Shannon Taylor

No. 94, 54, 56
- Position: Linebacker

Personal information
- Born: February 16, 1972 (age 54) Roanoke, Virginia, U.S.
- Listed height: 6 ft 3 in (1.91 m)
- Listed weight: 247 lb (112 kg)

Career information
- High school: Patrick Henry (Roanoke, VA) Fork Union Military Academy (VA)
- College: Virginia
- NFL draft: 2000: 6th round, 184th overall pick

Career history
- San Diego Chargers (2000); Baltimore Ravens (2001–2002); Houston Texans (2003)*; Jacksonville Jaguars (2003);
- * Offseason or practice squad member only
- Stats at Pro Football Reference

= Shannon Taylor (American football) =

American football player (born 1972)

Shannon Andre Taylor (born February 16, 1972) is an American former professional football player who was a linebacker for four seasons in the National Football League (NFL).

Taylor was born and raised in Roanoke, Virginia.
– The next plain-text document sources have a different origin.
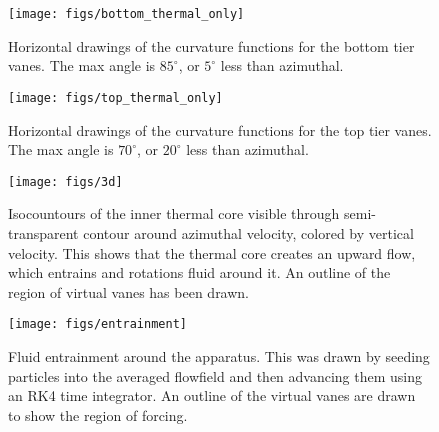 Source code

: \begin{figure}[htb]
\centering
\begin{minipage}{0.45\textwidth}
\centering
 \texttt{[image: figs/bottom\_thermal\_only]}
 \caption{Horizontal drawings of the curvature functions for the bottom tier
 vanes. The max angle is $85^{\circ}$, or $5^{\circ}$ less than azimuthal.}
 \label{fig:thermal_vane_bottom}  
\end{minipage}\hfill
\begin{minipage}{0.45\textwidth}
\centering
\texttt{[image: figs/top\_thermal\_only]}
\caption{Horizontal drawings of the curvature functions for the top tier
 vanes. The max angle is $70^{\circ}$, or $20^{\circ}$ less than
 azimuthal.} 
 \label{fig:thermal_vane_top}  
\end{minipage}
\end{figure}

\begin{figure}[htb]
\centering
\begin{minipage}{0.45\textwidth}
\centering
 \texttt{[image: figs/3d]}
 \caption{Isocountours of the inner thermal core
  visible through semi-transparent contour around azimuthal velocity,
  colored by vertical velocity. This shows that the thermal core creates
 an upward flow, which entrains and rotations fluid around it. An
 outline of the region of virtual vanes has been drawn.}
 \label{fig:thermal}  
\end{minipage}\hfill
\begin{minipage}{0.45\textwidth}
\centering
\texttt{[image: figs/entrainment]}
\caption{Fluid entrainment around the apparatus. This was drawn by
 seeding particles into the averaged flowfield and then advancing them
 using an RK4 time integrator. An outline of the
  virtual vanes are drawn to show the region of forcing.}
 \label{fig:entrain}  
\end{minipage}
\end{figure}




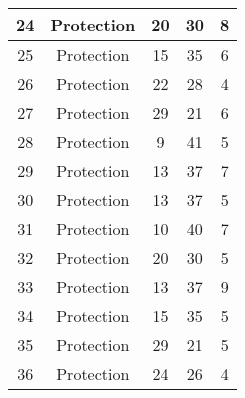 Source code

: \documentclass[results.tex]{subfiles}
\begin{document}
\begin{center}
\begin{tabular}{| c || c | c | c | c |}
            \hline
            24                      & Protection                   & 20                     & 30                      & 8                    \\
            \hline
            25                      & Protection                   & 15                     & 35                      & 6                    \\
            \hline
            26                      & Protection                   & 22                     & 28                      & 4                    \\
            \hline
            27                      & Protection                   & 29                     & 21                      & 6                    \\
            \hline
            28                      & Protection                   & 9                      & 41                      & 5                    \\
            \hline
            29                      & Protection                   & 13                     & 37                      & 7                    \\
            \hline
            30                      & Protection                   & 13                     & 37                      & 5                    \\
            \hline
            31                      & Protection                   & 10                     & 40                      & 7                    \\
            \hline
            32                      & Protection                   & 20                     & 30                      & 5                    \\
            \hline
            33                      & Protection                   & 13                     & 37                      & 9                    \\
            \hline
            34                      & Protection                   & 15                     & 35                      & 5                    \\
            \hline
            35                      & Protection                   & 29                     & 21                      & 5                    \\
            \hline
            36                      & Protection                   & 24                     & 26                      & 4                    \\

\end{tabular}
\end{center}
\end{document}
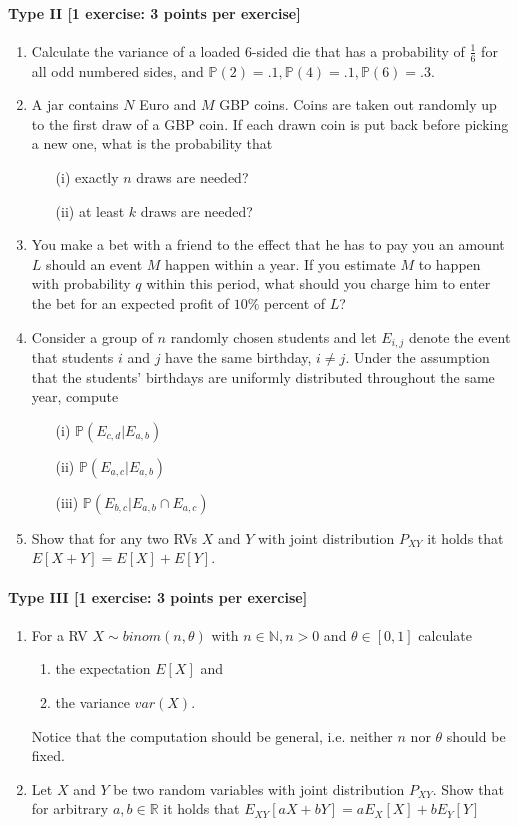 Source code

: \documentclass{article}
\begin{document}
\paragraph{Type II [1 exercise: 3 points per exercise]}
\begin{enumerate}
\item Calculate the variance of a loaded 6-sided die that has a probability of $\frac{1}{6}$ for all odd numbered sides, and $\mathbb{P}(2) = .1,  \mathbb{P}(4) = .1, \mathbb{P}(6) = .3$.
	\item A jar contains $N$ Euro and $M$ GBP coins. Coins are taken out randomly up to the first draw of a GBP coin. If each drawn coin is put back before picking a new one, what is the probability that
		\begin{itemize}
			\item[(i)] exactly $n$ draws are needed?
			\item[(ii)] at least $k$ draws are needed?
		\end{itemize}
	\item You make a bet with a friend to the effect that he has to pay you an amount $L$ should an event $M$ happen within a year. If you estimate $M$ to happen with probability $q$ within this period, what should you charge him to enter the bet for an expected profit of $10\%$ percent of $L$?
	\item Consider a group of $n$ randomly chosen students and let $E_{i,j}$ denote the event that students $i$ and $j$ have the same birthday, $i \neq j$. Under the assumption that the students' birthdays are uniformly distributed throughout the same year, compute
		\begin{itemize}
			\item[(i)] $\mathbb{P}(E_{c,d}|E_{a,b})$
			\item[(ii)] $\mathbb{P}(E_{a,c}|E_{a,b})$
			\item[(iii)] $\mathbb{P}(E_{b,c}|E_{a,b} \cap E_{a,c})$
		\end{itemize}
	\item Show that for any two RVs $ X $ and $ Y $ with joint distribution $ P_{XY} $ it holds that $ E[X+Y] = E[X] + E[Y] $.
	\end{enumerate}

	\paragraph{Type III [1 exercise: 3 points per exercise]}
\begin{enumerate}
\item For a RV $ X \sim binom(n,\theta) $ with $ n \in \mathbb{N}, n > 0 $ and $ \theta \in [0,1] $ calculate
	\begin{enumerate}
		\item the expectation $ E[X] $ and
		\item the variance $ var(X) $.
	\end{enumerate}
	Notice that the computation should be general, i.e. neither $ n $ nor $ \theta $ should be fixed.
\item Let $X$ and $Y$ be two random variables with joint distribution $P_{XY}$. Show that for arbitrary $a,b \in \mathbb{R}$ it holds that $E_{XY}[aX + bY] = a E_X[X] + b E_Y[Y]$
\end{enumerate}
\end{document}
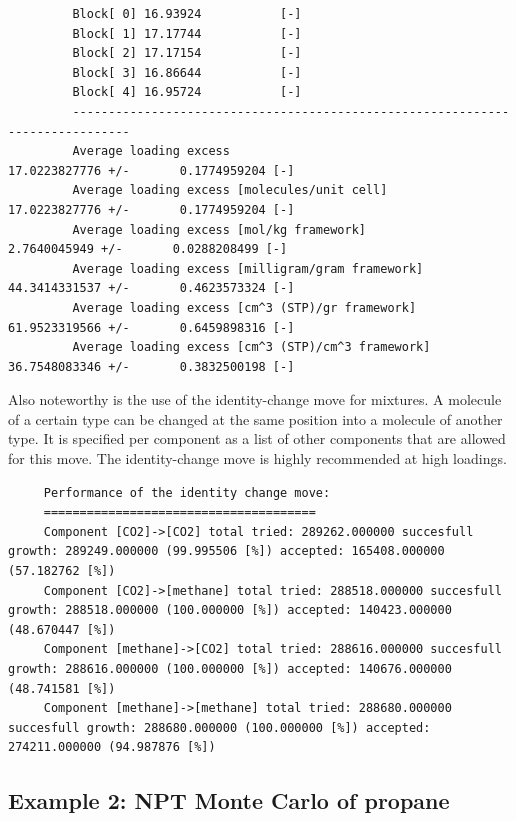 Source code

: \begin{tiny}
\begin{verbatim}
         Block[ 0] 16.93924           [-]
         Block[ 1] 17.17744           [-]
         Block[ 2] 17.17154           [-]
         Block[ 3] 16.86644           [-]
         Block[ 4] 16.95724           [-]
         ------------------------------------------------------------------------------
         Average loading excess                             17.0223827776 +/-       0.1774959204 [-]
         Average loading excess [molecules/unit cell]       17.0223827776 +/-       0.1774959204 [-]
         Average loading excess [mol/kg framework]                    2.7640045949 +/-       0.0288208499 [-]
         Average loading excess [milligram/gram framework]           44.3414331537 +/-       0.4623573324 [-]
         Average loading excess [cm^3 (STP)/gr framework]            61.9523319566 +/-       0.6459898316 [-]
         Average loading excess [cm^3 (STP)/cm^3 framework]          36.7548083346 +/-       0.3832500198 [-]
\end{verbatim}
\end{tiny}

Also noteworthy is the use of the identity-change move for mixtures. A molecule of a certain type can be changed at the same position into a molecule of
another type. It is specified per component as a list of other components that are allowed for this move. The identity-change move is highly recommended
at high loadings.
\begin{tiny}
\begin{verbatim}
     Performance of the identity change move:
     ======================================
     Component [CO2]->[CO2] total tried: 289262.000000 succesfull growth: 289249.000000 (99.995506 [%]) accepted: 165408.000000 (57.182762 [%])
     Component [CO2]->[methane] total tried: 288518.000000 succesfull growth: 288518.000000 (100.000000 [%]) accepted: 140423.000000 (48.670447 [%])
     Component [methane]->[CO2] total tried: 288616.000000 succesfull growth: 288616.000000 (100.000000 [%]) accepted: 140676.000000 (48.741581 [%])
     Component [methane]->[methane] total tried: 288680.000000 succesfull growth: 288680.000000 (100.000000 [%]) accepted: 274211.000000 (94.987876 [%])
\end{verbatim}
\end{tiny}

\subsection*{Example 2: NPT Monte Carlo of propane}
He attended both Patrick Henry High School and Fork Union Military Academy. He played collegiate football at the University of Virginia.

Taylor was selected 184th overall by the San Diego Chargers in the sixth round of the 2000 NFL draft. He was with the Chargers for one year, before spending time with the Baltimore Ravens and the Jacksonville Jaguars.